*Your instructions*.
Please return every line in the following data that includes the string "ایجاد".

*Given records*.
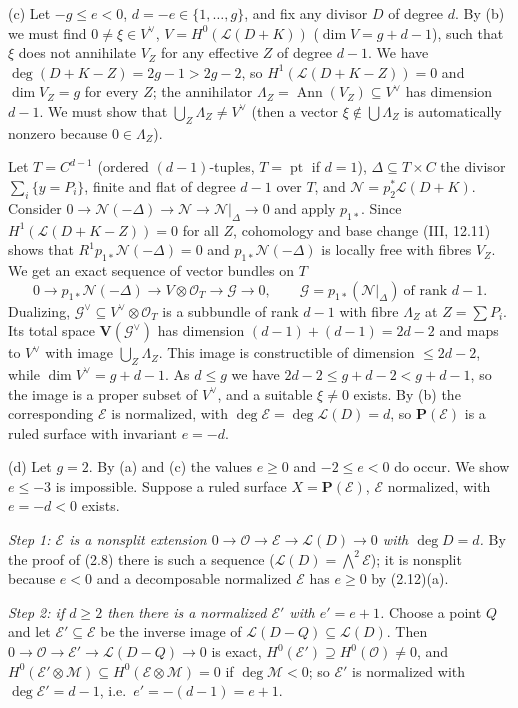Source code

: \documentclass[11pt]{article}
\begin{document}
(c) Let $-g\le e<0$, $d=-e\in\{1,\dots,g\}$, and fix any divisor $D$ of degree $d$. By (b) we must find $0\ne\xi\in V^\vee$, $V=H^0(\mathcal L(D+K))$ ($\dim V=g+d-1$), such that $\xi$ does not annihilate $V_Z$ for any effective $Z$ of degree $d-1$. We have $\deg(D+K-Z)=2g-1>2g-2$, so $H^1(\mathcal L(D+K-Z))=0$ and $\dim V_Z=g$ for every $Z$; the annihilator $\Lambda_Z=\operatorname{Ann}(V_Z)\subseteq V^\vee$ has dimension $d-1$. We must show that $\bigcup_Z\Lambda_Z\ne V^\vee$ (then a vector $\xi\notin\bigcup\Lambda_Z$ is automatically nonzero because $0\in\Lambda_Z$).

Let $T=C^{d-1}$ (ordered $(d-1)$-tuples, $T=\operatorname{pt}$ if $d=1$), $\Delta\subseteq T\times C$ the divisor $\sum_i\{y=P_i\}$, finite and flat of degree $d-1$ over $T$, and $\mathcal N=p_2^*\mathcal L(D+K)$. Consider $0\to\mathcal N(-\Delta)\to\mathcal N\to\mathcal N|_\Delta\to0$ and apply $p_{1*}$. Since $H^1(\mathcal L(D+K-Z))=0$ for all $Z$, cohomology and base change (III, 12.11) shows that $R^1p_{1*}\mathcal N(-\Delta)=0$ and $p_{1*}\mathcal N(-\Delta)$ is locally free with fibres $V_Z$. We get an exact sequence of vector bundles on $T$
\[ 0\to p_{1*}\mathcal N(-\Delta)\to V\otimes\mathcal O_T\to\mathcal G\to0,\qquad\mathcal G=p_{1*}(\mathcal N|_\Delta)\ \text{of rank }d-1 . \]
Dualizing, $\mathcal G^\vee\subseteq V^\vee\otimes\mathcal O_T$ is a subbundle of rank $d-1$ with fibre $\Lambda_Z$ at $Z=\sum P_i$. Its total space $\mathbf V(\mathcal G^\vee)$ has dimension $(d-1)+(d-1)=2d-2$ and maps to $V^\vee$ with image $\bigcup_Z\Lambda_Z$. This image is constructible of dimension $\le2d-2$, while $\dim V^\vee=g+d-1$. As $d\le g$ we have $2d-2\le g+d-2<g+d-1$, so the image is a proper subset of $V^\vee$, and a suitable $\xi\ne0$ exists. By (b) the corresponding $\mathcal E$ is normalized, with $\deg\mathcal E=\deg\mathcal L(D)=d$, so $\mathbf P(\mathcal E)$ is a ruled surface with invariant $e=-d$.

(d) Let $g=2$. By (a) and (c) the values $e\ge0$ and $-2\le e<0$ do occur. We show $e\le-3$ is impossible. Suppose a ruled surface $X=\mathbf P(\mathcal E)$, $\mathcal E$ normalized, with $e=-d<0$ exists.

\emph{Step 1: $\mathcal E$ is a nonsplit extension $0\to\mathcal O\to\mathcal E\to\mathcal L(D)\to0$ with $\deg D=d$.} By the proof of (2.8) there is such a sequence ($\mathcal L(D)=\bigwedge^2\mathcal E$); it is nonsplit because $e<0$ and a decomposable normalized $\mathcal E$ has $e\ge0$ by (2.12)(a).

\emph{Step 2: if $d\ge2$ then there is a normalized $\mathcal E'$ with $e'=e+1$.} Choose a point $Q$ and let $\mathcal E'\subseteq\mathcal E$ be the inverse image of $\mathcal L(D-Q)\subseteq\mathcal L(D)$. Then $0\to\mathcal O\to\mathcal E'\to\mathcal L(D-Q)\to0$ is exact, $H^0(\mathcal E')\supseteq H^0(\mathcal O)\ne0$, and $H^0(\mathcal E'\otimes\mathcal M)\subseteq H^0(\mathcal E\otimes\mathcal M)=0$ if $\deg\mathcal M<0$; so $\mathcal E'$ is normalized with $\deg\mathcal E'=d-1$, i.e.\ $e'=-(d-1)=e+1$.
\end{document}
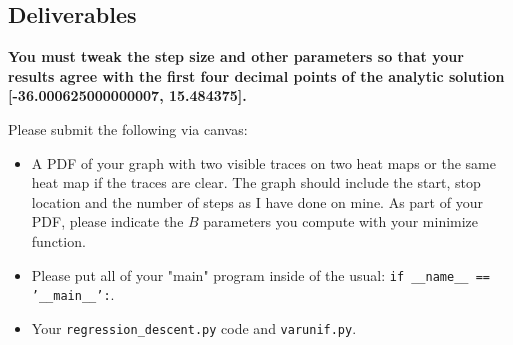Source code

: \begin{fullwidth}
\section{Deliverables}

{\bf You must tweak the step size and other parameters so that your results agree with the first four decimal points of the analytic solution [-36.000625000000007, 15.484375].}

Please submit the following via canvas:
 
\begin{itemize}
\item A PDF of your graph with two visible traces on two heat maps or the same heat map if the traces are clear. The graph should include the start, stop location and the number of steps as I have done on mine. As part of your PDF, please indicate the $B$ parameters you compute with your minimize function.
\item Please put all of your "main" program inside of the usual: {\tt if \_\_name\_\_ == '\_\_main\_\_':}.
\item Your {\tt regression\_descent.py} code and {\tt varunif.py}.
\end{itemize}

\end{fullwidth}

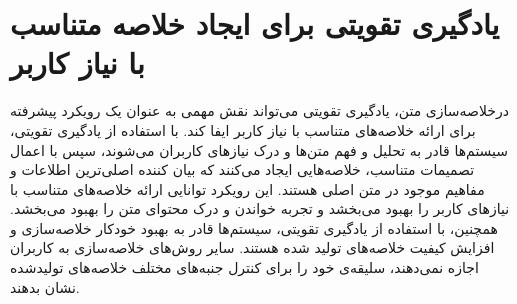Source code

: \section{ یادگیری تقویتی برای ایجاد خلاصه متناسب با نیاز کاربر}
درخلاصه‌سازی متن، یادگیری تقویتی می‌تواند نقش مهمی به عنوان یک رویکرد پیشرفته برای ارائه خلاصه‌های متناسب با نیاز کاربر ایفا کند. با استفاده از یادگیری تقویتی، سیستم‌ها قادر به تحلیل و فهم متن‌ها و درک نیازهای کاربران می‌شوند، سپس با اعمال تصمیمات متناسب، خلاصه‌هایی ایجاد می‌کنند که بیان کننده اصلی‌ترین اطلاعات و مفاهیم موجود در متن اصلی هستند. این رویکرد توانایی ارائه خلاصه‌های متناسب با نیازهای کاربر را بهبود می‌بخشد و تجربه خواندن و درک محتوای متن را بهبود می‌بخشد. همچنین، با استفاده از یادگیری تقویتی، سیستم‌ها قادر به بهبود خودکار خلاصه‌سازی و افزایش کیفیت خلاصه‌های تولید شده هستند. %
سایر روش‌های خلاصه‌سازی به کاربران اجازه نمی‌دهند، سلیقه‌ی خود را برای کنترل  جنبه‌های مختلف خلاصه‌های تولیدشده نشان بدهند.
==
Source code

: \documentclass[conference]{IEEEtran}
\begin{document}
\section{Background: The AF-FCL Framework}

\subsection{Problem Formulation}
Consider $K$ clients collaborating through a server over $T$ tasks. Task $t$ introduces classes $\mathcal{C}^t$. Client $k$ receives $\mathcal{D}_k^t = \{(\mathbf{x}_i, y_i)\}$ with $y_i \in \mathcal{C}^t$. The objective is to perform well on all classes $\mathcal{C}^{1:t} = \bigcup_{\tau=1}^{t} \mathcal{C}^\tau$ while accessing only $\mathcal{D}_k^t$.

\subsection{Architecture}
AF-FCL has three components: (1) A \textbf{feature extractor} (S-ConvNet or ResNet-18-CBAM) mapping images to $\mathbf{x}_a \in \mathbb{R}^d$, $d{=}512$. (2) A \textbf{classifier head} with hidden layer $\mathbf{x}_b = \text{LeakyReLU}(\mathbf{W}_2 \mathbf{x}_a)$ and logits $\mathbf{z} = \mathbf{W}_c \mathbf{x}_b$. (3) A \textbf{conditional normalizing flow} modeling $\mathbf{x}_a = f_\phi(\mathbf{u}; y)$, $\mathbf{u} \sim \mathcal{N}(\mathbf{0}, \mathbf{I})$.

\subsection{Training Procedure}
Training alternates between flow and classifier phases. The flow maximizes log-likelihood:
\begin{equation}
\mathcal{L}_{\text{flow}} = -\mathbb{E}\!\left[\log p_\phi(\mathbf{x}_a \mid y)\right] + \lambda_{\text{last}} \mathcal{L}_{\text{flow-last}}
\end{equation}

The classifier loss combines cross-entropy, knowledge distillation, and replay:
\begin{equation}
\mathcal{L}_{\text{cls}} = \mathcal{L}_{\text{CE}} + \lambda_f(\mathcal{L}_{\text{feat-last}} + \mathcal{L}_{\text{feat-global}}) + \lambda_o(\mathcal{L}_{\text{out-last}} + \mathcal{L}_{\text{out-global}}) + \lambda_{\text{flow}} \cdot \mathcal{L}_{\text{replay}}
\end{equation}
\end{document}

*The answer*.
: \section{ یادگیری تقویتی برای ایجاد خلاصه متناسب با نیاز کاربر}
درخلاصه‌سازی متن، یادگیری تقویتی می‌تواند نقش مهمی به عنوان یک رویکرد پیشرفته برای ارائه خلاصه‌های متناسب با نیاز کاربر ایفا کند. با استفاده از یادگیری تقویتی، سیستم‌ها قادر به تحلیل و فهم متن‌ها و درک نیازهای کاربران می‌شوند، سپس با اعمال تصمیمات متناسب، خلاصه‌هایی ایجاد می‌کنند که بیان کننده اصلی‌ترین اطلاعات و مفاهیم موجود در متن اصلی هستند. این رویکرد توانایی ارائه خلاصه‌های متناسب با نیازهای کاربر را بهبود می‌بخشد و تجربه خواندن و درک محتوای متن را بهبود می‌بخشد. همچنین، با استفاده از یادگیری تقویتی، سیستم‌ها قادر به بهبود خودکار خلاصه‌سازی و افزایش کیفیت خلاصه‌های تولید شده هستند. %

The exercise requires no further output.